- Tabla de Contenidos
- Introducción del Editor
- Sobre la Santa Misa
- Invocación de la Trinidad
- Acto de Contrición
- Introito
- Kyrie
- Gloria
- El señor esté con vosotros
- Colecta
- Epístola
- Evangelio
- Credo
- Ofertorio
- El lavado de las manos
- Prefacio
- El Canon hasta la Transubstanciación
- Transubstanciación
- Excursus
- Continuación del Canon
- El Padre Nuestro
- Preparación de la Comunión
- Comunión
- Oración final y bendición
- Apéndice
EXCURSUS: 1 CO 11,23-30
Porque yo recibí del Señor lo mismo que os he transmitido: que el Señor Jesús, la noche en que fue entregado, tomó pan, y después de dar gracias, lo partió y dijo: «Este es mi Cuerpo que es partido por vosotros. Haced esto en memoria mía». Del mismo modo, después de la cena, tomó el cáliz y dijo: «Este cáliz es la Nueva Alianza en mi Sangre. Haced esto, tantas veces bebiereis, en memoria mía».
Lo que Pablo lleva a los corintios, el Señor se lo ha dado a él. Es lo mismo que hace el sacerdote durante la consagración. Y lo que el Señor ha transmitido permanece siempre igual en la tradición de la Iglesia: no se gasta ni se debilita ni se agota con el paso del tiempo. Casi se podría decir: ¡todo lo contrario! Si el Señor, después de tanto tiempo, se hace carne de un modo nuevo cada día, entonces toda la fuerza y el poder del tiempo se pone a su servicio.
El Señor fue partido como pan la noche anterior a su sufrimiento. Él entrega su Cuerpo doblemente, para una doble ruptura: en el sufrimiento y en el pan. La unidad de ambas rupturas reside en la única voluntad de sacrificio del Señor. Esta unidad en el Señor ha de reflejarse en la unidad de nuestra fe con la que aceptamos tanto su cruz como la transubstanciación. La unidad de su sacrificio es tan perfectamente realizada, una y otra vez, por el Señor que nosotros hemos de recibir en una unidad correspondiente esa misma unidad de sacrificio de cruz y de sacrificio del pan.
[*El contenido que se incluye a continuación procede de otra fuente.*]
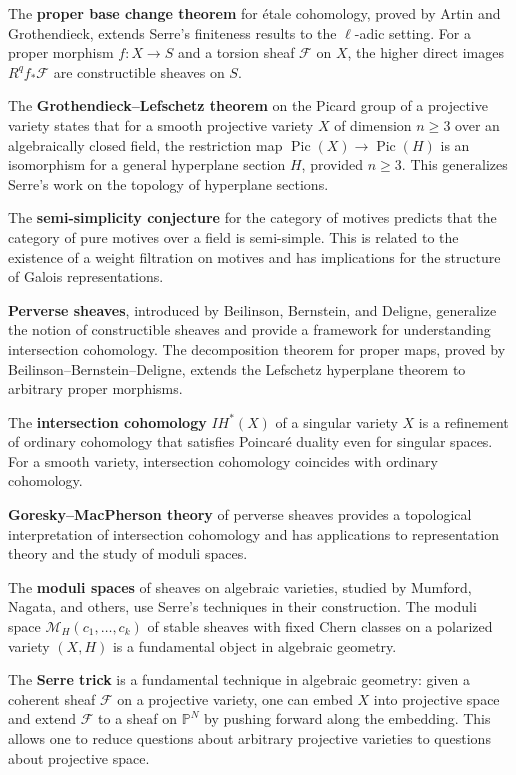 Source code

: The \textbf{proper base change theorem} for étale cohomology, proved by Artin and Grothendieck, extends Serre's finiteness results to the $\ell$-adic setting. For a proper morphism $f: X \to S$ and a torsion sheaf $\mathcal{F}$ on $X$, the higher direct images $R^q f_* \mathcal{F}$ are constructible sheaves on $S$.

The \textbf{Grothendieck--Lefschetz theorem} on the Picard group of a projective variety states that for a smooth projective variety $X$ of dimension $n \geq 3$ over an algebraically closed field, the restriction map $\operatorname{Pic}(X) \to \operatorname{Pic}(H)$ is an isomorphism for a general hyperplane section $H$, provided $n \geq 3$. This generalizes Serre's work on the topology of hyperplane sections.

The \textbf{semi-simplicity conjecture} for the category of motives predicts that the category of pure motives over a field is semi-simple. This is related to the existence of a weight filtration on motives and has implications for the structure of Galois representations.

\textbf{Perverse sheaves}, introduced by Beilinson, Bernstein, and Deligne, generalize the notion of constructible sheaves and provide a framework for understanding intersection cohomology. The decomposition theorem for proper maps, proved by Beilinson--Bernstein--Deligne, extends the Lefschetz hyperplane theorem to arbitrary proper morphisms.

The \textbf{intersection cohomology} $IH^*(X)$ of a singular variety $X$ is a refinement of ordinary cohomology that satisfies Poincaré duality even for singular spaces. For a smooth variety, intersection cohomology coincides with ordinary cohomology.

\textbf{Goresky--MacPherson theory} of perverse sheaves provides a topological interpretation of intersection cohomology and has applications to representation theory and the study of moduli spaces.

The \textbf{moduli spaces} of sheaves on algebraic varieties, studied by Mumford, Nagata, and others, use Serre's techniques in their construction. The moduli space $\mathcal{M}_H(c_1, \ldots, c_k)$ of stable sheaves with fixed Chern classes on a polarized variety $(X, H)$ is a fundamental object in algebraic geometry.

The \textbf{Serre trick} is a fundamental technique in algebraic geometry: given a coherent sheaf $\mathcal{F}$ on a projective variety, one can embed $X$ into projective space and extend $\mathcal{F}$ to a sheaf on $\mathbb{P}^N$ by pushing forward along the embedding. This allows one to reduce questions about arbitrary projective varieties to questions about projective space.

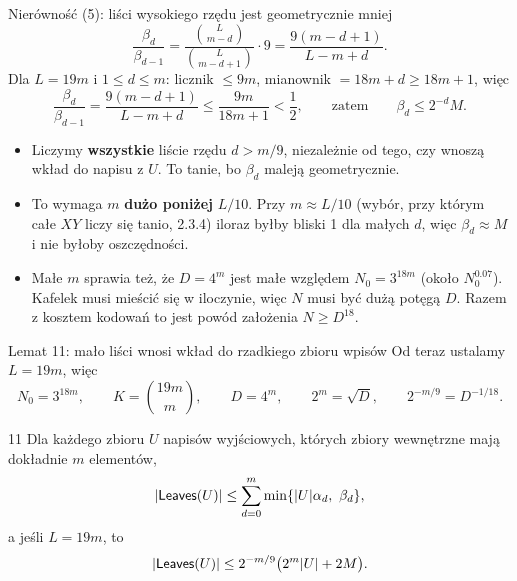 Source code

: \begin{frame}{Nierówność (5): liści wysokiego rzędu jest geometrycznie mniej}
  \[
    \frac{\beta_d}{\beta_{d-1}}
    =\frac{\binom{L}{m-d}}{\binom{L}{m-d+1}}\cdot9
    =\frac{9(m-d+1)}{L-m+d}.
  \]
  \pause
  Dla $L=19m$ i $1\le d\le m$: licznik $\le9m$, mianownik $=18m+d\ge18m+1$, więc
  \[
    \frac{\beta_d}{\beta_{d-1}}=\frac{9(m-d+1)}{L-m+d}\le\frac{9m}{18m+1}<\frac12,
    \qquad\text{zatem}\qquad \beta_d\le2^{-d}M.\tag{5}
  \]
  \pause
  \begin{itemize}
    \item Liczymy \textbf{wszystkie} liście rzędu $d>m/9$, niezależnie od tego, czy wnoszą wkład do napisu z $U$.
      To tanie, bo $\beta_d$ maleją geometrycznie.
    \item<4-> To wymaga $m$ \textbf{dużo poniżej} $L/10$. Przy $m\approx L/10$ (wybór, przy którym całe $XY$ liczy się tanio, 2.3.4)
      iloraz byłby bliski 1 dla małych $d$, więc $\beta_d\approx M$ i nie byłoby oszczędności.
    \item<5-> Małe $m$ sprawia też, że $D=4^m$ jest małe względem $N_0=3^{18m}$ (około $N_0^{0.07}$). Kafelek musi mieścić się w iloczynie,
      więc $N$ musi być dużą potęgą $D$. Razem z kosztem kodowań to jest powód założenia \alert{$N\ge D^{18}$}.
  \end{itemize}
\end{frame}

\begin{frame}{Lemat 11: mało liści wnosi wkład do rzadkiego zbioru wpisów}
  Od teraz ustalamy $L=19m$, więc
  \[
    N_0=3^{18m},\qquad K=\binom{19m}{m},\qquad D=4^m,\qquad 2^m=\sqrt D,\qquad 2^{-m/9}=D^{-1/18}.
  \]
  \begin{lemat}{11}
    Dla każdego zbioru $U$ napisów wyjściowych, których zbiory wewnętrzne mają dokładnie $m$ elementów,
    \[
      |\Leaves(U)|\le\sum_{d=0}^{m}\min\{|U|\alpha_d,\ \beta_d\},
    \]
    a jeśli $L=19m$, to
    \[
      |\Leaves(U)|\le2^{-m/9}\big(2^m|U|+2M\big).
    \]
  \end{lemat}
\end{frame}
Como si en su único Espíritu de sacrificio Él formara también la unidad de nuestra fe, como si lo que hace lo concentrara tan fuertemente en la unidad que también nos quitara a nosotros toda posibilidad de estar divididos, de fragmentarnos, como si su voluntad de ser uno frente al Padre en toda forma de sacrificio que le es requerido fuese lo suficientemente fuerte como para ser también garante de nuestra unidad en la fe.
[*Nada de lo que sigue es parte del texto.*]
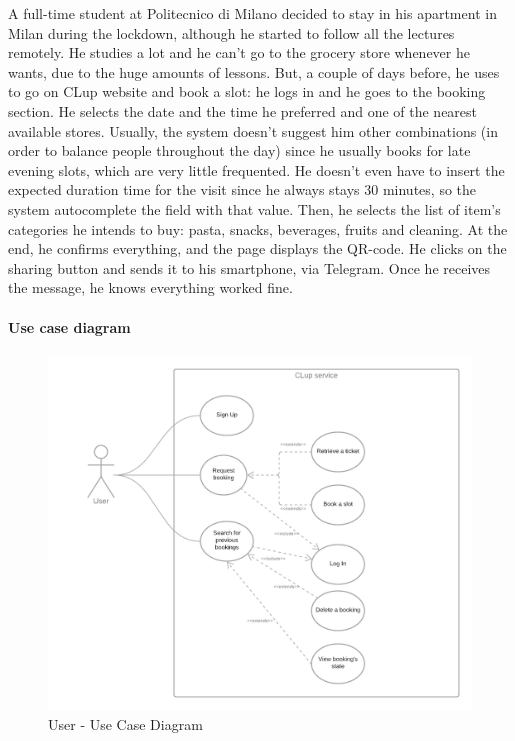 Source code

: \documentclass[table, 12pt]{article}
\begin{document}
A full-time student at Politecnico di Milano decided to stay in his apartment in Milan during the lockdown, although he started to follow all the lectures remotely. He studies a lot and he can't go to the grocery store whenever he wants, due to the huge amounts of lessons. But, a couple of days before, he uses to go on CLup website and book a slot: he logs in and he goes to the booking section. He selects the date and the time he preferred and one of the nearest available stores. Usually, the system doesn't suggest him other combinations (in order to balance people throughout the day) since he usually books for late evening slots, which are very little frequented. He doesn't even have to insert the expected duration time for the visit since he always stays 30 minutes, so the system autocomplete the field with that value. Then, he selects the list of item's categories he intends to buy: pasta, snacks, beverages, fruits and cleaning. At the end, he confirms everything, and the page displays the QR-code. He clicks on the sharing button and sends it to his smartphone, via Telegram. Once he receives the message, he knows everything worked fine.\\



\paragraph{Use case diagram}
\begin{figure}[H]
    \begin{center}
        \includegraphics[width=\textwidth]{assets/Use-Case-Diagrams/use_case_diagram_user.png}
        \caption{User - Use Case Diagram}
    \end{center}
\end{figure}
\end{document}
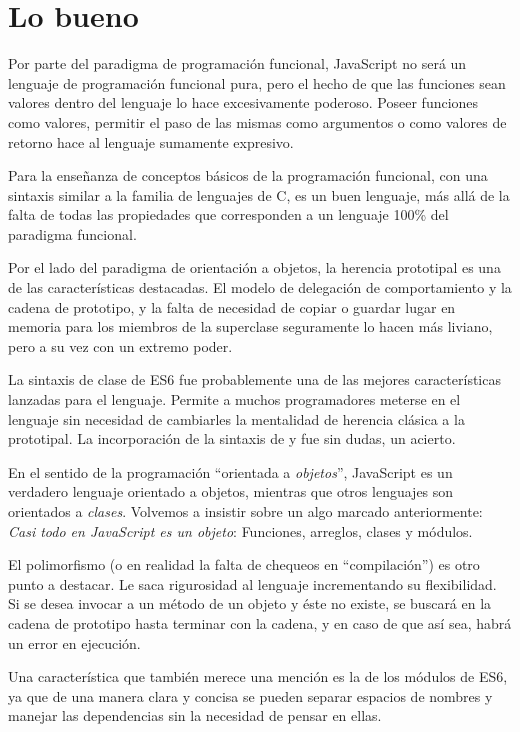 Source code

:\section*{Lo bueno}

Por parte del paradigma de programación funcional, JavaScript no será un lenguaje de programación funcional pura, pero el hecho de que las funciones sean valores dentro del lenguaje lo hace excesivamente poderoso. Poseer funciones como valores, permitir el paso de las mismas como argumentos o como valores de retorno hace al lenguaje sumamente expresivo.

Para la enseñanza de conceptos básicos de la programación funcional, con una sintaxis similar a la familia de lenguajes de C, es un buen lenguaje, más allá de la falta de todas las propiedades que corresponden a un lenguaje 100\% del paradigma funcional.

Por el lado del paradigma de orientación a objetos, la herencia prototipal es una de las características destacadas. El modelo de delegación de comportamiento y la cadena de prototipo, y la falta de necesidad de copiar o guardar lugar en memoria para los miembros de la superclase seguramente lo hacen más liviano, pero a su vez con un extremo poder.
 
La sintaxis de clase de ES6 fue probablemente una de las mejores características lanzadas para el lenguaje. Permite a muchos programadores meterse en el lenguaje sin necesidad de cambiarles la mentalidad de herencia clásica a la prototipal. La incorporación de la sintaxis de  y  fue sin dudas, un acierto.

En el sentido de la programación "`orientada a \textit{objetos}"', JavaScript es un verdadero lenguaje orientado a objetos, mientras que otros lenguajes son orientados a \textit{clases}. Volvemos a insistir sobre un algo marcado anteriormente: \textit{Casi todo en JavaScript es un objeto}: Funciones, arreglos, clases y módulos.

El polimorfismo (o en realidad la falta de chequeos en "`compilación"') es otro punto a destacar. Le saca rigurosidad al lenguaje incrementando su flexibilidad. Si se desea invocar a un método de un objeto y éste no existe, se buscará en la cadena de prototipo hasta terminar con la cadena, y en caso de que así sea, habrá un error en ejecución.

Una característica que también merece una mención es la de los módulos de ES6, ya que de una manera clara y concisa se pueden separar espacios de nombres y manejar las dependencias sin la necesidad de pensar en ellas.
Esta fuerza amalgama la unidad de la Iglesia, la unidad del dogma y la del Credo. Frente a esa unidad ya no existe ninguna posibilidad para el eclecticismo. Si el Señor es realmente el mismo: como Hijo eterno del Padre, como Niño en el pesebre, como Hombre moribundo en la cruz y como Dios en la hostia, entonces gracias a esa fuerza unitiva nos salva de la posibilidad de ser una multiplicidad.
Cada cristiano debe ser uno por su fe, y la fuerza unitiva de la fe procede del Señor. La unidad del hombre como ser natural es mucho más débil, mucho más precaria que la unidad de Cristo. El entero cuerpo del hombre cambia en pocos años, también su alma está sujeta a múltiples cambios. Su unidad es pura fragmentación comparada con la unidad de la gracia de Dios en él, con la unidad de su misión, con la unidad de su fe. Esta unidad proviene del Hijo, que es siempre el mismo en el cielo y en la tierra, pues vive siempre en Dios.
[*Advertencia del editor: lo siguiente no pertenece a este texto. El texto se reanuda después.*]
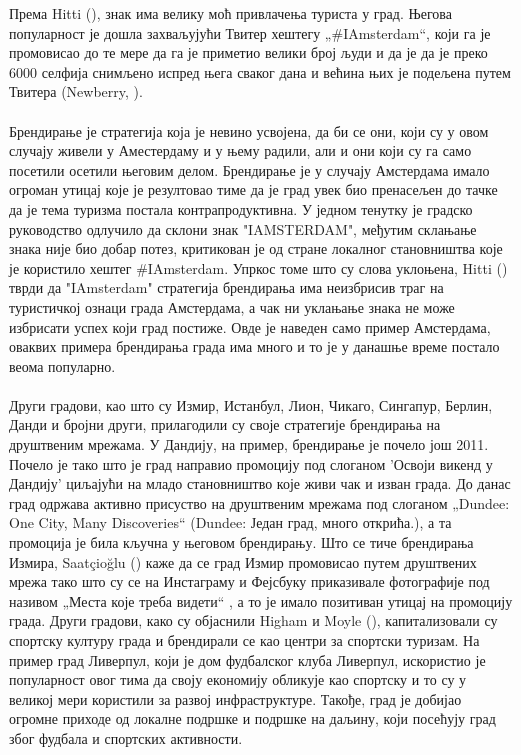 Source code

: \documentclass{article}
\begin{document}
Према Hitti (\cite{hitti_2018}), знак има велику моћ привлачења туриста у град. Његова популарност је дошла захваљујући Твитер хештегу „#IAmsterdam“, који га је промовисао до те мере да га је приметио велики број људи и да је да је преко 6000 селфија снимљено испред њега сваког дана и већина њих је подељена путем Твитера (Newberry, \cite{nb_2016}). \\\\
Брендирање је стратегија која је невино усвојена, да би се они, који су у овом случају живели у Аместердаму и у њему радили, али и они који су га само посетили осетили његовим делом. Брендирање је у случају Амстердама имало огроман утицај које је резултовао тиме да је град увек био пренасељен до тачке да је тема туризма постала контрапродуктивна. У једном тенутку је градско руководство одлучило да склони знак "IAMSTERDAM", међутим склањање знака није био добар потез, критикован је од стране локалног становништва које је користило хештег #IAmsterdam. Упркос томе што су слова уклоњена, Hitti (\cite{hitti_2018}) тврди да "IAmsterdam" стратегија брендирања има неизбрисив траг на туристичкој ознаци града Амстердама, а чак ни уклањање знака не може избрисати успех који град постиже. Овде је наведен само пример Амстердама, оваквих примера брендирања града има много и то је у данашње време постало веома популарно.
\\\\
Други градови, као што су Измир, Истанбул, Лион, Чикаго, Сингапур, Берлин, Данди и бројни други, прилагодили су своје стратегије брендирања на друштвеним мрежама. У Дандију, на пример, брендирање је почело још 2011. Почело је тако што је град направио промоцију под слоганом 'Освоји викенд у Дандију' циљајући на младо становништво које живи чак и изван града. До данас град одржава активно присуство на друштвеним мрежама под слоганом „Dundee: One City, Many Discoveries“ (Dundee: Један град, много открића.), а  та промоција је била кључна у његовом брендирању. Што се тиче брендирања Измира, Saatçioğlu (\cite{sa_2017}) каже да се град Измир промовисао путем друштвених мрежа тако што су се на Инстаграму и Фејсбуку приказивале фотографије под називом „Места које треба видети“ , а то је имало позитиван утицај на промоцију града. Други градови, како су објаснили Higham и Moyle (\cite{hm_2016}), капитализовали су спортску културу града и брендирали се као центри за спортски туризам. На пример град Ливерпул, који је дом фудбалског клуба Ливерпул, искористио је популарност овог тима да своју економију обликује као спортску и то су у великој мери користили за развој инфраструктуре. Такође, град је добијао огромне приходе од локалне подршке и подршке на даљину, који посећују град због фудбала и спортских активности.
\end{document}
Con ocasión del pan, el Señor habla solo de su cuerpo. En las palabras referidas al cáliz, menciona su sangre y la Nueva Alianza: como si su sangre fluyese inmediatamente en la Nueva Alianza. Mientras que respecto al cuerpo, la atención se dirige ante todo a la personalidad del Señor encarnado, respecto a la sangre, Él aparece como en función de la Alianza que Él trae.
El cuerpo es, por así decirlo, lo personal en Él; la sangre, por así decirlo, lo despersonalizado que fluye en la misión. Y si cada vez que celebramos la eucaristía nos invita a pensar en Él, lo hace sobre todo en nombre de la Alianza, de la Iglesia recién instituida, de toda la doctrina transmitida.
El cuerpo es compacto; la sangre, en cambio, fluye. La carne es la encarnación, la sangre es el derramarse de la encarnación como su efecto activo. La carne es el enviado, la sangre es la misión, es lo que pasa de la substancia del enviado a su fundación: la Iglesia.
Naturalmente, su sangre también contiene toda su substancia indivisa, carne y sangre unidas. El cáliz se ha convertido en este proceso como en el recipiente de toda la misión, de una misión que va mucho más allá de lo que la forma visible del cuerpo del Encarnado permite insinuar.
El hecho de hacerse hombre en la carne puede, en cierto sentido, captarse y circunscribirse, pero en la efusión de la sangre esta encarnación experimenta una expansión hasta devenir un acto de Dios que va más allá de todo tiempo, un acto eterno del Dios trinitario que apareció en el tiempo como Hijo encarnado.
Pero el pan mismo, en su separación del vino, nos reenvía ya a este misterio ulterior. Por el pan, que representa lo concreto, somos iniciados en lo que para nosotros es lo abstracto de la misión total de Cristo, en los misterios de la doctrina de la Nueva Alianza.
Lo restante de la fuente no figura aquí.